Highlights of the archive include extensive reporting from Europe in the 1930s and 1940s —including perhaps the first article on what has become known as the Babi Yar massacre —JTA’s reportage on the founding of the State of Israel, close and sustained coverage of the Soviet Jewry movement, and decades of articles chronicling the changing roles and responsibilities of Jewish women.

“The JTA Jewish News Archive has the potential to spark an interest in the past that will transform the future,” said Jonathan Sarna, the Joseph H. & Belle R. Braun Professor of American Jewish History at Brandeis University. . . .

“There was and still is a lot of conventional wisdom that Americans didn’t know about the Holocaust while it was happening, and couldn’t have known about the Holocaust while it was happening,” said Northeastern University journalism professor Laurel Leff. “One of the values of this archive is that people can actually look at the bulletins that JTA sent out during this period and see what information was, in fact, available.”

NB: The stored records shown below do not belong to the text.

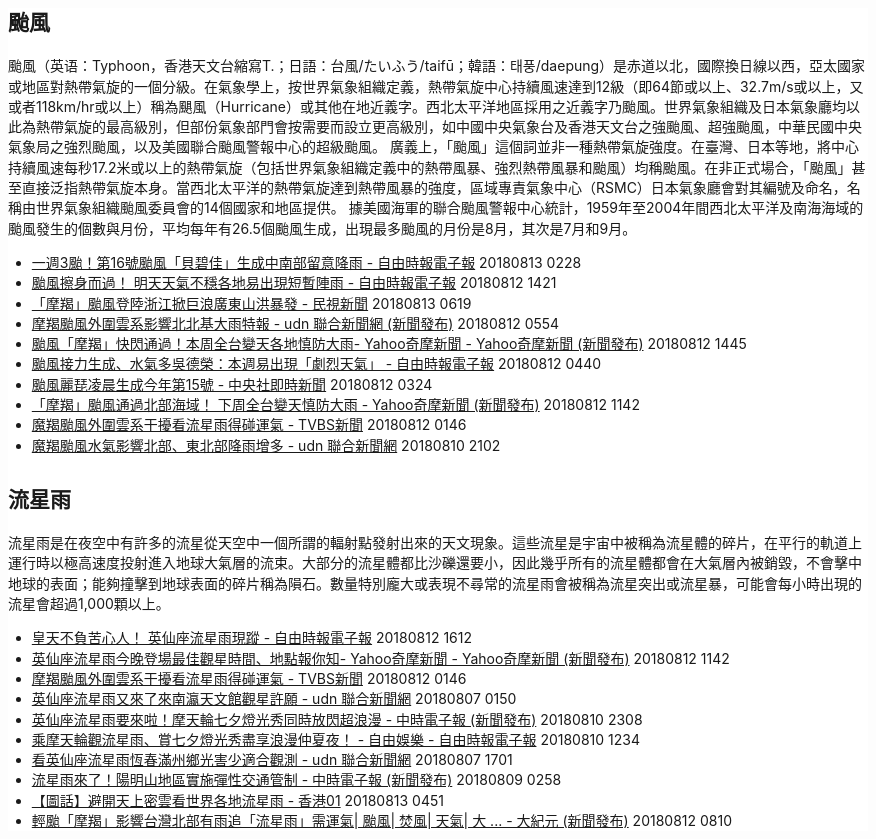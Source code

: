 ## 颱風

颱風（英语：Typhoon，香港天文台縮寫T.；日語：台風/たいふう/taifū；韓語：태풍/daepung）是赤道以北，國際換日線以西，亞太國家或地區對熱帶氣旋的一個分級。在氣象學上，按世界氣象組織定義，熱帶氣旋中心持續風速達到12級（即64節或以上、32.7m/s或以上，又或者118km/hr或以上）稱為颶風（Hurricane）或其他在地近義字。西北太平洋地區採用之近義字乃颱風。世界氣象組織及日本氣象廳均以此為熱帶氣旋的最高級別，但部份氣象部門會按需要而設立更高級別，如中國中央氣象台及香港天文台之強颱風、超強颱風，中華民國中央氣象局之強烈颱風，以及美國聯合颱風警報中心的超級颱風。
廣義上，「颱風」這個詞並非一種熱帶氣旋強度。在臺灣、日本等地，將中心持續風速每秒17.2米或以上的熱帶氣旋（包括世界氣象組織定義中的熱帶風暴、強烈熱帶風暴和颱風）均稱颱風。在非正式場合，「颱風」甚至直接泛指熱帶氣旋本身。當西北太平洋的熱帶氣旋達到熱帶風暴的強度，區域專責氣象中心（RSMC）日本氣象廳會對其編號及命名，名稱由世界氣象組織颱風委員會的14個國家和地區提供。
據美國海軍的聯合颱風警報中心統計，1959年至2004年間西北太平洋及南海海域的颱風發生的個數與月份，平均每年有26.5個颱風生成，出現最多颱風的月份是8月，其次是7月和9月。
- [一週3颱！第16號颱風「貝碧佳」生成中南部留意降雨 - 自由時報電子報](http://news.ltn.com.tw/news/life/breakingnews/2517502 "一週3颱！第16號颱風「貝碧佳」生成中南部留意降雨 - 自由時報電子報") 20180813 0228
- [颱風擦身而過！ 明天天氣不穩各地易出現短暫陣雨 - 自由時報電子報](http://news.ltn.com.tw/news/life/breakingnews/2517320 "颱風擦身而過！ 明天天氣不穩各地易出現短暫陣雨 - 自由時報電子報") 20180812 1421
- [「摩羯」颱風登陸浙江掀巨浪廣東山洪暴發 - 民視新聞](https://news.ftv.com.tw/news/detail/2018813I02M1 "「摩羯」颱風登陸浙江掀巨浪廣東山洪暴發 - 民視新聞") 20180813 0619
- [摩羯颱風外圍雲系影響北北基大雨特報 - udn 聯合新聞網 (新聞發布)](https://udn.com/news/story/7266/3304723 "摩羯颱風外圍雲系影響北北基大雨特報 - udn 聯合新聞網 (新聞發布)") 20180812 0554
- [颱風「摩羯」快閃通過！本周全台變天各地慎防大雨- Yahoo奇摩新聞 - Yahoo奇摩新聞 (新聞發布)](https://tw.news.yahoo.com/%E9%A2%B1%E9%A2%A8-%E6%91%A9%E7%BE%AF-%E5%BF%AB%E9%96%83%E9%80%9A%E9%81%8E-%E6%9C%AC%E5%91%A8%E5%85%A8%E5%8F%B0%E8%AE%8A%E5%A4%A9-%E5%90%84%E5%9C%B0%E6%85%8E%E9%98%B2%E5%A4%A7%E9%9B%A8-140601959.html "颱風「摩羯」快閃通過！本周全台變天各地慎防大雨- Yahoo奇摩新聞 - Yahoo奇摩新聞 (新聞發布)") 20180812 1445
- [颱風接力生成、水氣多吳德榮：本週易出現「劇烈天氣」 - 自由時報電子報](http://news.ltn.com.tw/news/life/breakingnews/2516889 "颱風接力生成、水氣多吳德榮：本週易出現「劇烈天氣」 - 自由時報電子報") 20180812 0440
- [颱風麗琵凌晨生成今年第15號 - 中央社即時新聞](http://www.cna.com.tw/news/firstnews/201808120006-1.aspx "颱風麗琵凌晨生成今年第15號 - 中央社即時新聞") 20180812 0324
- [「摩羯」颱風通過北部海域！ 下周全台變天慎防大雨 - Yahoo奇摩新聞 (新聞發布)](https://tw.news.yahoo.com/%E6%91%A9%E7%BE%AF-%E9%A2%B1%E9%A2%A8%E9%80%9A%E9%81%8E%E5%8C%97%E9%83%A8%E6%B5%B7%E5%9F%9F-%E4%B8%8B%E5%91%A8%E5%85%A8%E5%8F%B0%E8%AE%8A%E5%A4%A9%E6%85%8E%E9%98%B2%E5%A4%A7%E9%9B%A8-110000364.html "「摩羯」颱風通過北部海域！ 下周全台變天慎防大雨 - Yahoo奇摩新聞 (新聞發布)") 20180812 1142
- [魔羯颱風外圍雲系干擾看流星雨得碰運氣 - TVBS新聞](https://news.tvbs.com.tw/life/972064 "魔羯颱風外圍雲系干擾看流星雨得碰運氣 - TVBS新聞") 20180812 0146
- [魔羯颱風水氣影響北部、東北部降雨增多 - udn 聯合新聞網](https://udn.com/news/story/7266/3303046 "魔羯颱風水氣影響北部、東北部降雨增多 - udn 聯合新聞網") 20180810 2102

## 流星雨

流星雨是在夜空中有許多的流星從天空中一個所謂的輻射點發射出來的天文現象。這些流星是宇宙中被稱為流星體的碎片，在平行的軌道上運行時以極高速度投射進入地球大氣層的流束。大部分的流星體都比沙礫還要小，因此幾乎所有的流星體都會在大氣層內被銷毀，不會擊中地球的表面；能夠撞擊到地球表面的碎片稱為隕石。數量特別龐大或表現不尋常的流星雨會被稱為流星突出或流星暴，可能會每小時出現的流星會超過1,000顆以上。
- [皇天不負苦心人！ 英仙座流星雨現蹤 - 自由時報電子報](http://news.ltn.com.tw/news/life/breakingnews/2517365 "皇天不負苦心人！ 英仙座流星雨現蹤 - 自由時報電子報") 20180812 1612
- [英仙座流星雨今晚登場最佳觀星時間、地點報你知- Yahoo奇摩新聞 - Yahoo奇摩新聞 (新聞發布)](https://tw.news.yahoo.com/%E8%8B%B1%E4%BB%99%E5%BA%A7%E6%B5%81%E6%98%9F%E9%9B%A8%E4%BB%8A%E6%99%9A%E7%99%BB%E5%A0%B4-%E6%9C%80%E4%BD%B3%E8%A7%80%E6%98%9F%E6%99%82%E9%96%93%E3%80%81%E5%9C%B0%E9%BB%9E%E5%A0%B1%E4%BD%A0%E7%9F%A5-113251864.html "英仙座流星雨今晚登場最佳觀星時間、地點報你知- Yahoo奇摩新聞 - Yahoo奇摩新聞 (新聞發布)") 20180812 1142
- [摩羯颱風外圍雲系干擾看流星雨得碰運氣 - TVBS新聞](https://news.tvbs.com.tw/life/972064 "摩羯颱風外圍雲系干擾看流星雨得碰運氣 - TVBS新聞") 20180812 0146
- [英仙座流星雨又來了來南瀛天文館觀星許願 - udn 聯合新聞網](https://udn.com/news/story/7326/3294611 "英仙座流星雨又來了來南瀛天文館觀星許願 - udn 聯合新聞網") 20180807 0150
- [英仙座流星雨要來啦！摩天輪七夕燈光秀同時放閃超浪漫 - 中時電子報 (新聞發布)](http://www.chinatimes.com/realtimenews/20180810004442-260415 "英仙座流星雨要來啦！摩天輪七夕燈光秀同時放閃超浪漫 - 中時電子報 (新聞發布)") 20180810 2308
- [乘摩天輪觀流星雨、賞七夕燈光秀盡享浪漫仲夏夜！ - 自由娛樂 - 自由時報電子報](http://ent.ltn.com.tw/news/breakingnews/2515816 "乘摩天輪觀流星雨、賞七夕燈光秀盡享浪漫仲夏夜！ - 自由娛樂 - 自由時報電子報") 20180810 1234
- [看英仙座流星雨恆春滿州鄉光害少適合觀測 - udn 聯合新聞網](https://udn.com/news/story/7327/3294560 "看英仙座流星雨恆春滿州鄉光害少適合觀測 - udn 聯合新聞網") 20180807 1701
- [流星雨來了！陽明山地區實施彈性交通管制 - 中時電子報 (新聞發布)](http://www.chinatimes.com/realtimenews/20180809001591-260405 "流星雨來了！陽明山地區實施彈性交通管制 - 中時電子報 (新聞發布)") 20180809 0258
- [【圖話】避開天上密雲看世界各地流星雨 - 香港01](https://www.hk01.com/%E7%B4%80%E5%AF%A6/222032/%E5%9C%96%E8%A9%B1-%E9%81%BF%E9%96%8B%E5%A4%A9%E4%B8%8A%E5%AF%86%E9%9B%B2-%E7%9C%8B%E4%B8%96%E7%95%8C%E5%90%84%E5%9C%B0%E6%B5%81%E6%98%9F%E9%9B%A8 "【圖話】避開天上密雲看世界各地流星雨 - 香港01") 20180813 0451
- [輕颱「摩羯」影響台灣北部有雨追「流星雨」需運氣| 颱風| 焚風| 天氣| 大 ... - 大紀元 (新聞發布)](http://www.epochtimes.com/b5/18/8/12/n10632603.htm "輕颱「摩羯」影響台灣北部有雨追「流星雨」需運氣| 颱風| 焚風| 天氣| 大 ... - 大紀元 (新聞發布)") 20180812 0810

The archive was created with the help of Digital Divide Data, a nonprofit organization that provides jobs to disadvantaged youth in Southeast Asia. Young Cambodians digitized JTA’s files, thereby completing a circle — a vital journalistic record of the Holocaust is being preserved by the next generation in a country racked by its own genocide. . . .

Sunday, May 1, 2011

MLA Establishes Office of Scholarly Communication

The Chronicle of Higher Education has reported that the the Modern Language Association has established a new office of scholarly communication. It is likely that a primary concern of the office will be the promotion of digital scholarship among MLA members.
The Modern Language Association has created an office of scholarly communication and named a well-regarded digital-humanities scholar to lead it, the group announced on Friday. Kathleen Fitzpatrick, a professor of media studies at Pomona College and co-founder of MediaCommons, a digital scholarly network, will lead the new office. She will oversee the group’s book-publishing unit and “a range of activities intended to promote scholarship among our members and within the larger academic community,” the association said. Rosemary G. Feal, the association’s director, told The Chronicle in an interview on Thursday that the announcement was another sign that the MLA was “devoting more effort to thinking as an organization about the digital humanities” and about how to take advantage of Web-based publishing and networking opportunities.